SearchImagesVideoTranslateMail
Login

Products & Technologies

Yandex's Machine Translation Technology

The web is full of pages in a multitude of languages. Some of these pages happen to have the answer that the user of the Yandex search engine is looking for. So that the users could read an appliance manual or a news story originally published in a language they don’t understand, Yandex, since 2009, has been offering in its search results a web page translation option based on translation technology provided by PROMT.

Early in 2011, Yandex implemented a proprietary machine translation technology. Currently, the system can translate any type of text from English or Ukrainian into Russian and from Russian into either of these languages.

Yandex’s machine translation is based on statistical regularities rather than on sets of rules. Current machine translation systems cannot even be aware of the rules of a natural language. For a statistical machine translation system to ‘learn’ a language means to compare hundreds of thousands of parallel texts – the originals and their translations. This could be texts for different language versions of the same website. Initially, the system scans the internet for parallel texts using the web page addresses, which may differ only in language marking segments like «en» or «us» for the English language version and «ru» for the Russian one.

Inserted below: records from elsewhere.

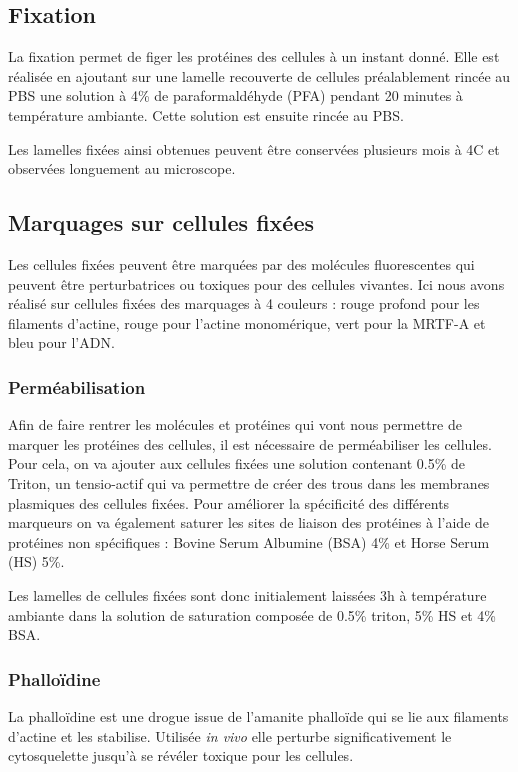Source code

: 	\subsection{Fixation}
	La fixation permet de figer les protéines des cellules à un instant donné. Elle est réalisée en ajoutant sur une lamelle recouverte de cellules préalablement rincée au PBS une solution à 4\% de paraformaldéhyde (PFA) pendant 20 minutes à température ambiante. Cette solution est ensuite rincée au PBS. 
	
	Les lamelles fixées ainsi obtenues peuvent être conservées plusieurs mois à 4\degres   C et observées longuement au microscope. 
	\subsection{Marquages sur cellules fixées}
	Les cellules fixées peuvent être marquées par des molécules fluorescentes qui peuvent être perturbatrices ou toxiques pour des cellules vivantes. Ici nous avons réalisé sur cellules fixées des marquages à 4 couleurs : rouge profond pour les filaments d'actine, rouge pour l'actine monomérique, vert pour la MRTF-A et bleu pour l'ADN. 
		\subsubsection{Perméabilisation}
		Afin de faire rentrer les molécules et protéines qui vont nous permettre de marquer les protéines des cellules, il est nécessaire de perméabiliser les cellules. Pour cela, on va ajouter aux cellules fixées une solution contenant 0.5\% de Triton, un tensio-actif qui va permettre de créer des trous dans les membranes plasmiques des cellules fixées. 
		Pour améliorer la spécificité des différents marqueurs on va également saturer les sites de liaison des protéines à l'aide de protéines non spécifiques : Bovine Serum Albumine (BSA) 4\% et Horse Serum (HS) 5\%. 
		
		Les lamelles de cellules fixées sont donc initialement laissées 3h à température ambiante dans la solution de saturation composée de 0.5\% triton, 5\% HS et 4\% BSA. 
		
		\subsubsection{Phalloïdine}
		La phalloïdine est une drogue issue de l'amanite phalloïde qui se lie aux filaments d'actine et les stabilise. Utilisée \emph{in vivo} elle perturbe significativement le cytosquelette jusqu'à se révéler toxique pour les cellules.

To identify texts as parallel, the system builds a list of unique characteristics for each new pair of texts it ‘learns’. These characteristics are categories like rare words, numbers, special characters used in a specific sequence. Each new document is compared against the existing set of characteristics created from the previously ‘learnt’ texts.

The current quality standards for machine translation require a system to process hundreds of millions phrases in many different languages. Since translation is a seriously resource consuming process demanding a lot of hard disk drive space or a large amount of RAM, the existing machine learning systems are few and far between.

Language learning

Yandex’s machine learning system has three key components: translation model, language model and decoder.

Translation model is a list of all words and phrases known to the system in one language and all possible translations for each word or phrase known to the system in another language together with probability value for each translation. There is a translation model for each pair of languages the system can process. To create a translation model, the system has to, first, find parallel texts, then, find pairs of matching phrases within these texts, and only then find pairs of matching words or word combinations.

To build a translation model for a pair of languages, say, Russian and English, the system analyzes pairs of phrases in both of these languages:

«London stands on the river Thames» — «Лондон стоит на берегу реки Темзы»

«Crossing the river by the Tower Bridge you can see the Tower of London» — «Пересекая реку по Тауэрскому мосту, можно увидеть Тауэр»

When the system is first exposed to the first pair, it doesn’t have enough information to find statistical patterns. So, the word stands or the word river or the word on is as good as the word London to translate Лондон into Russian.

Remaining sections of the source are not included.